State legislators have also been galvanized by the revelations. In March 2025, as the news spread, a group of Illinois lawmakers held a press conference during Child Abuse Prevention Month to demand action. “Since July 2018, DCFS has failed to produce incident-specific reports for over 1,200 child deaths and more than 3,000 serious injuries,” announced Rep. Patrick Sheehan, spelling out the grim numbers under the bright lights of TV cameras. Sheehan, a Republican from Homer Glen, stressed that front-line DCFS staff are “dedicated” but stretched to breaking. “This is not their failure; it’s a failure of leadership and outdated practices,” he said pointedly. That failure of leadership, in the legislators’ view, has left caseworkers without the improvements and guidance that frank post-mortem reports could provide. Sheehan and his colleagues have proposed reforms aimed at modernizing DCFS practices, from better abuse investigation tools to stricter oversight, and they implored Governor J.B. Pritzker’s administration to finally enforce the transparency law on the books. “Protecting our children is a moral imperative,” Sheehan urged, calling for “swift and meaningful reforms to prevent future tragedies and restore faith in DCFS’ ability” to safeguard kids. That plea for restored faith resonates beyond partisan lines. Democrats and Republicans alike have watched in frustration as DCFS has been rocked by child death scandals year after year. The agency’s director has been held in contempt of court multiple times in recent years for failing to place children appropriately. Audits have found a litany of problems from high staff turnover to inadequate training.
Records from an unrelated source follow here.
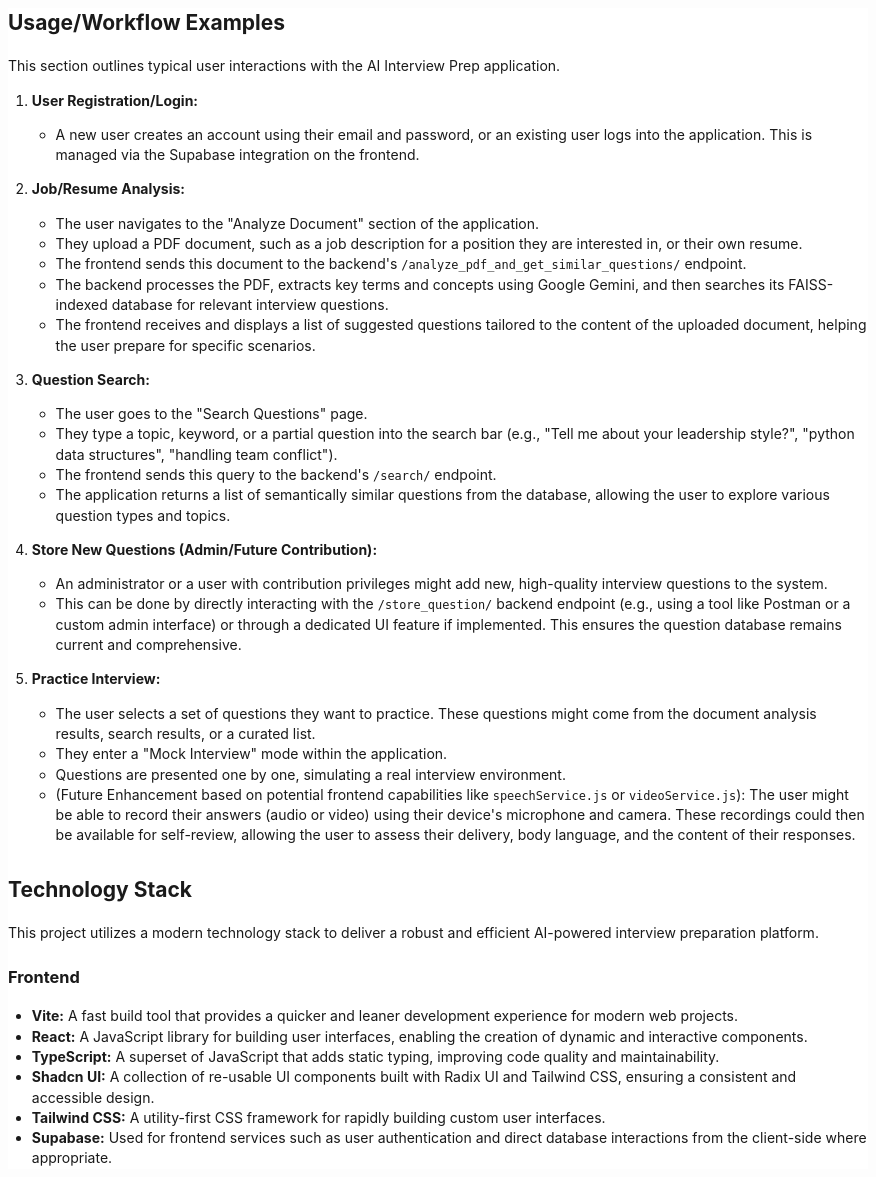 ## Usage/Workflow Examples

This section outlines typical user interactions with the AI Interview Prep application.

1.  **User Registration/Login:**
    *   A new user creates an account using their email and password, or an existing user logs into the application. This is managed via the Supabase integration on the frontend.

2.  **Job/Resume Analysis:**
    *   The user navigates to the "Analyze Document" section of the application.
    *   They upload a PDF document, such as a job description for a position they are interested in, or their own resume.
    *   The frontend sends this document to the backend's `/analyze_pdf_and_get_similar_questions/` endpoint.
    *   The backend processes the PDF, extracts key terms and concepts using Google Gemini, and then searches its FAISS-indexed database for relevant interview questions.
    *   The frontend receives and displays a list of suggested questions tailored to the content of the uploaded document, helping the user prepare for specific scenarios.

3.  **Question Search:**
    *   The user goes to the "Search Questions" page.
    *   They type a topic, keyword, or a partial question into the search bar (e.g., "Tell me about your leadership style?", "python data structures", "handling team conflict").
    *   The frontend sends this query to the backend's `/search/` endpoint.
    *   The application returns a list of semantically similar questions from the database, allowing the user to explore various question types and topics.

4.  **Store New Questions (Admin/Future Contribution):**
    *   An administrator or a user with contribution privileges might add new, high-quality interview questions to the system.
    *   This can be done by directly interacting with the `/store_question/` backend endpoint (e.g., using a tool like Postman or a custom admin interface) or through a dedicated UI feature if implemented. This ensures the question database remains current and comprehensive.

5.  **Practice Interview:**
    *   The user selects a set of questions they want to practice. These questions might come from the document analysis results, search results, or a curated list.
    *   They enter a "Mock Interview" mode within the application.
    *   Questions are presented one by one, simulating a real interview environment.
    *   (Future Enhancement based on potential frontend capabilities like `speechService.js` or `videoService.js`): The user might be able to record their answers (audio or video) using their device's microphone and camera. These recordings could then be available for self-review, allowing the user to assess their delivery, body language, and the content of their responses.

## Technology Stack

This project utilizes a modern technology stack to deliver a robust and efficient AI-powered interview preparation platform.

### Frontend

*   **Vite:** A fast build tool that provides a quicker and leaner development experience for modern web projects.
*   **React:** A JavaScript library for building user interfaces, enabling the creation of dynamic and interactive components.
*   **TypeScript:** A superset of JavaScript that adds static typing, improving code quality and maintainability.
*   **Shadcn UI:** A collection of re-usable UI components built with Radix UI and Tailwind CSS, ensuring a consistent and accessible design.
*   **Tailwind CSS:** A utility-first CSS framework for rapidly building custom user interfaces.
*   **Supabase:** Used for frontend services such as user authentication and direct database interactions from the client-side where appropriate.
To those chronic issues, add now a crisis of transparency. The outrage is not solely that DCFS broke a law, but that it betrayed the public trust at the most anguished moment, when a child dies, and squandered a chance to learn from that loss.
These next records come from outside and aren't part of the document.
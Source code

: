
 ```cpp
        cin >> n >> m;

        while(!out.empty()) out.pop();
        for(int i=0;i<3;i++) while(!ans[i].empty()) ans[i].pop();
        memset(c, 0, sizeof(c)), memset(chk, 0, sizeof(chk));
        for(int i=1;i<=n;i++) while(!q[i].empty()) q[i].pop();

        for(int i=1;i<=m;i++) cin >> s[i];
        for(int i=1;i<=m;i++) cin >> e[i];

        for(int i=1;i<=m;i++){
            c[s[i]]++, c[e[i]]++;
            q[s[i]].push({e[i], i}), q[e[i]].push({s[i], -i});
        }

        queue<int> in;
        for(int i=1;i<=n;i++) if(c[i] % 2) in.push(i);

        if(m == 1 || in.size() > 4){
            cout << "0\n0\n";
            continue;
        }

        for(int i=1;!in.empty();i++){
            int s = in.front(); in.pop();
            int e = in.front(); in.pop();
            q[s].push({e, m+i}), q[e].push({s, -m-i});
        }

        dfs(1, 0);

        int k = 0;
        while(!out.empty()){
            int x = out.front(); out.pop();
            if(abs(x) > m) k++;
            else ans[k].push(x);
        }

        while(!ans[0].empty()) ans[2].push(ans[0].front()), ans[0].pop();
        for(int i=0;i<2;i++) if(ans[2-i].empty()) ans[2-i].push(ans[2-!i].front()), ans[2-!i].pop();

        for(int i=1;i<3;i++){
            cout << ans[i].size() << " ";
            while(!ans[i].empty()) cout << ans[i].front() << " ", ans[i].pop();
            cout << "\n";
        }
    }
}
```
DCFS and the Governor’s office, for their part, have responded defensively. Rather than immediately pledging to fix the reporting lapse, officials initially doubled down that nothing was wrong at all. In a statement following the Illinois Answers Project investigation, DCFS asserted that its “rigorous reviews” by the OIG and Child Death Review Teams “ensure accountability and systemic improvements while respecting confidentiality.” Governor Pritzker went even further, publicly dismissing the criticism as misguided. “There are no underreported deaths. Okay?” the Governor told reporters in April 2025. He argued that DCFS’s annual Inspector General report is “done by the independent IG, and you can read about all of those situations,” claiming he himself reads the entire report and acts on it each year. Pritzker suggested that the Illinois Answers investigative journalist “didn’t understand the way the system of reporting works. It was a false road that he went down,” implying that the reporter realized his mistake halfway through but “didn’t want to pull back” on the story. In essence, the Governor contended that DCFS’s internal processes were sufficient and that no children’s deaths were being swept under the rug. Child welfare experts and advocates strongly challenge that rosy characterization. For one, the Inspector General’s annual reports, while valuable, cover only a fraction of the cases that legally demand review. According to DCFS’s own figures, more than 1,200 child deaths met the criteria for incident reports in recent years. By contrast, the DCFS OIG opened just 114 death investigations from 2018 through 2023. The vast majority of fatalities, especially those not involving obvious agency misconduct, never make it into the IG’s public report at all. So when Governor Pritzker insists “you can read about all of those situations” in the IG’s tome, the math simply does not add up. The OIG annual reports have documented dozens of egregious cases, but certainly not the full 1,200 plus tragedies that occurred. And even the IG’s narratives, by mandate, omit names and identifying details, which blunts their impact. Meanwhile, DCFS’s claim that the independent review teams ensure accountability rings hollow when those teams’ findings are largely kept confidential and have been delayed for years. Far from “exceeding its duty,” as DCFS proclaimed, the agency has, in truth, evaded its most basic duty of public accountability.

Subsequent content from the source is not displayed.